Other related appearances
- Latvia (1924–1939, 1993–) Belarus (1993–) Estonia (1993–) Lithuania (1993–) Moldova (1993–) Russia (1993–) Ukraine (1993–) Azerbaijan (1997–) Georgia (1997–) Kazakhstan (1997–) Uzbekistan (1997–) Armenia (2001–) Turkmenistan (2001–) Kyrgyzstan (2009–)

= Soviet Union at the Deaflympics =

The Soviet Union competed at the Deaflympics for the first time in 1957. Soviet Union competed at each editions of the Summer Deaflympics from 1957 to 1989 except for the 1985 Summer Deaflympics until the dissolution of the Soviet Union. Soviet Union has won medals in every editions of the Summer Deaflympics it has competed and it is considered one of the greatest nations to have participated at the Deaflympics after earning a medal haul of 524 (223 gold, 165 silver and 136 bronze) at the Summer Deaflympics.

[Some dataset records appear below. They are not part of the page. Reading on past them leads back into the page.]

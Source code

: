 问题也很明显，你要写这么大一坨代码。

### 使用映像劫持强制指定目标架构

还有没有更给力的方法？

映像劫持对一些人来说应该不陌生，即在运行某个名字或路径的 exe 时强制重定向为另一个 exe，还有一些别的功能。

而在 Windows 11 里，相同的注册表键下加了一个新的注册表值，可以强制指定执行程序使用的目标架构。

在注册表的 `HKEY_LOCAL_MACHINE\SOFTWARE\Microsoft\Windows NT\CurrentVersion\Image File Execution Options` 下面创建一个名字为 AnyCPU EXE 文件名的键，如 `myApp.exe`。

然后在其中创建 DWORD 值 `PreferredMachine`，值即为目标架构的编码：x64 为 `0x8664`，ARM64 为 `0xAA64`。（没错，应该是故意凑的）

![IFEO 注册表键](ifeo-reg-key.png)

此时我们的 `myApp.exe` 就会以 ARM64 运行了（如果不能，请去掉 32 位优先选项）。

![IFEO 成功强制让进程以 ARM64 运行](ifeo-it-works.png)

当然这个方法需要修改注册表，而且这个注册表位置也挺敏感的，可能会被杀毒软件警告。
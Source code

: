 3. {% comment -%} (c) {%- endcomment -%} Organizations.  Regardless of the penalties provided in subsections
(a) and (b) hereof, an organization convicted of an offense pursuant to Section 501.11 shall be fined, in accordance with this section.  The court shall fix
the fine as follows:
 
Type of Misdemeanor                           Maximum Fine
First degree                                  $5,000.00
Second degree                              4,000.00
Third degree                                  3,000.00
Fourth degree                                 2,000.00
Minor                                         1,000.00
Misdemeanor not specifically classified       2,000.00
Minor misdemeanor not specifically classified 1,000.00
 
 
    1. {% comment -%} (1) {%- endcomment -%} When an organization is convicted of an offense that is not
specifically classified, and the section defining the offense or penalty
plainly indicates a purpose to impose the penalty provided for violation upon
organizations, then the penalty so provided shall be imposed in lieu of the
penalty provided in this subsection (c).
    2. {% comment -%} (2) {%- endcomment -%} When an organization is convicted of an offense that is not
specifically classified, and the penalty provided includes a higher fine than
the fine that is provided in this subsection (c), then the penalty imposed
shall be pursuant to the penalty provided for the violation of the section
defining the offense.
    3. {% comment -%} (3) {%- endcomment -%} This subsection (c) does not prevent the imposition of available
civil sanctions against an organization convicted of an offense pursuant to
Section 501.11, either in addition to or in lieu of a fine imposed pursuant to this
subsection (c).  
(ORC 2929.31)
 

The nation has also competed at the Winter Deaflympics since making its debut in 1971 and last competed at the Winter Deaflympics in 1991. Soviet Union has earned 71 medals at the Winter Deaflympics.

== Medal tallies ==

=== Summer Deaflympics ===

| Event | Participants | Gold | Silver | Bronze | Total |
| 1957 | 26 | 13 | 8 | 4 | 25 |
| 1961 | 41 | 30 | 18 | 18 | 66 |
| 1965 | 31 | 29 | 15 | 9 | 53 |
| 1969 | 62 | 36 | 31 | 20 | 87 |
| 1973 | 52 | 26 | 15 | 7 | 48 |
| 1977 | 84 | 26 | 15 | 22 | 63 |
| 1981 | 110 | 21 | 19 | 14 | 54 |
| 1989 | 46 | 18 | 18 | 21 | 57 |

=== Winter Deaflympics ===

| Event | Participants | Gold | Silver | Bronze | Total |
| 1971 | 6 | 2 | 3 | 2 | 7 |
| 1975 | 8 | 5 | 5 | 3 | 13 |
| 1979 | 10 | 5 | 5 | 3 | 13 |
| 1983 | 14 | 6 | 7 | 4 | 17 |
| 1987 | 14 | 1 | 3 | 6 | 10 |
| 1991 | 25 | 5 | 3 | 3 | 11 |

== Notable athletes ==
- Valery Rukhledev - He has represented Soviet Union at the Summer Deaflympics in 1961, 1965 and 1979 in the men's wrestling freestyle and Greco-Roman events. He has clinched 6 gold medals in 3 consecutive Deaflympic appearances in the men's freestyle and Greco-Roman events. He is considered one of the finest deaflympic competitors of all time and he is the greatest Deaflympic athlete to have represented the nation at the Deaflympics. He is also the current President of the ICSD.